- **Task statement**
The pictures stay out. Please retype every line below exactly.

(Dataset entries)
▶
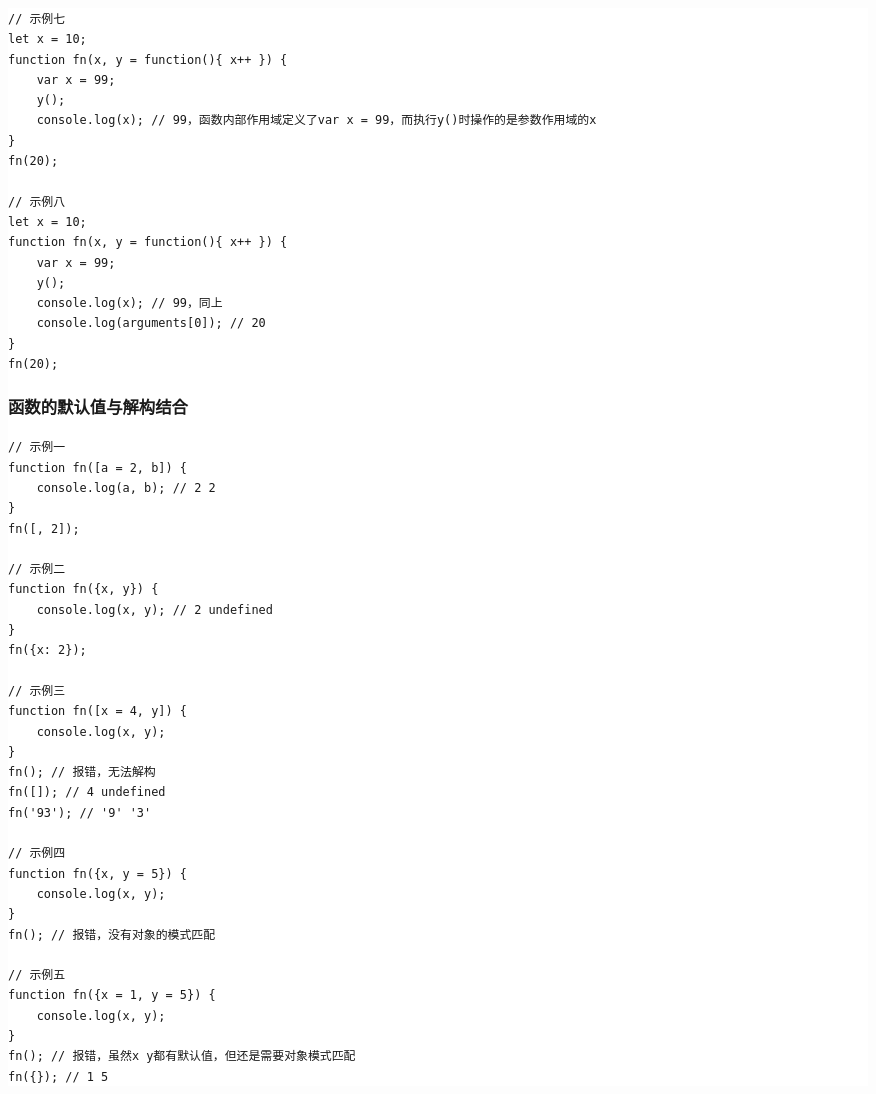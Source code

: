    // 示例七
    let x = 10;
    function fn(x, y = function(){ x++ }) {
        var x = 99;
        y();
        console.log(x); // 99，函数内部作用域定义了var x = 99，而执行y()时操作的是参数作用域的x
    }
    fn(20);
    
    // 示例八
    let x = 10;
    function fn(x, y = function(){ x++ }) {
        var x = 99;
        y();
        console.log(x); // 99，同上
        console.log(arguments[0]); // 20
    }
    fn(20);
    
### 函数的默认值与解构结合

    // 示例一
    function fn([a = 2, b]) {
        console.log(a, b); // 2 2
    }
    fn([, 2]);
    
    // 示例二
    function fn({x, y}) {
        console.log(x, y); // 2 undefined
    }
    fn({x: 2});
    
    // 示例三
    function fn([x = 4, y]) {
        console.log(x, y);
    }
    fn(); // 报错，无法解构
    fn([]); // 4 undefined
    fn('93'); // '9' '3'
    
    // 示例四
    function fn({x, y = 5}) {
        console.log(x, y);
    }
    fn(); // 报错，没有对象的模式匹配
    
    // 示例五
    function fn({x = 1, y = 5}) {
        console.log(x, y);
    }
    fn(); // 报错，虽然x y都有默认值，但还是需要对象模式匹配
    fn({}); // 1 5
◀
- **Completed exercise**
Source code

:    // 示例七
    let x = 10;
    function fn(x, y = function(){ x++ }) {
        var x = 99;
        y();
        console.log(x); // 99，函数内部作用域定义了var x = 99，而执行y()时操作的是参数作用域的x
    }
    fn(20);
    
    // 示例八
    let x = 10;
    function fn(x, y = function(){ x++ }) {
        var x = 99;
        y();
        console.log(x); // 99，同上
        console.log(arguments[0]); // 20
    }
    fn(20);
    
### 函数的默认值与解构结合

    // 示例一
    function fn([a = 2, b]) {
        console.log(a, b); // 2 2
    }
    fn([, 2]);
    
    // 示例二
    function fn({x, y}) {
        console.log(x, y); // 2 undefined
    }
    fn({x: 2});
    
    // 示例三
    function fn([x = 4, y]) {
        console.log(x, y);
    }
    fn(); // 报错，无法解构
    fn([]); // 4 undefined
    fn('93'); // '9' '3'
    
    // 示例四
    function fn({x, y = 5}) {
        console.log(x, y);
    }
    fn(); // 报错，没有对象的模式匹配
    
    // 示例五
    function fn({x = 1, y = 5}) {
        console.log(x, y);
    }
    fn(); // 报错，虽然x y都有默认值，但还是需要对象模式匹配
    fn({}); // 1 5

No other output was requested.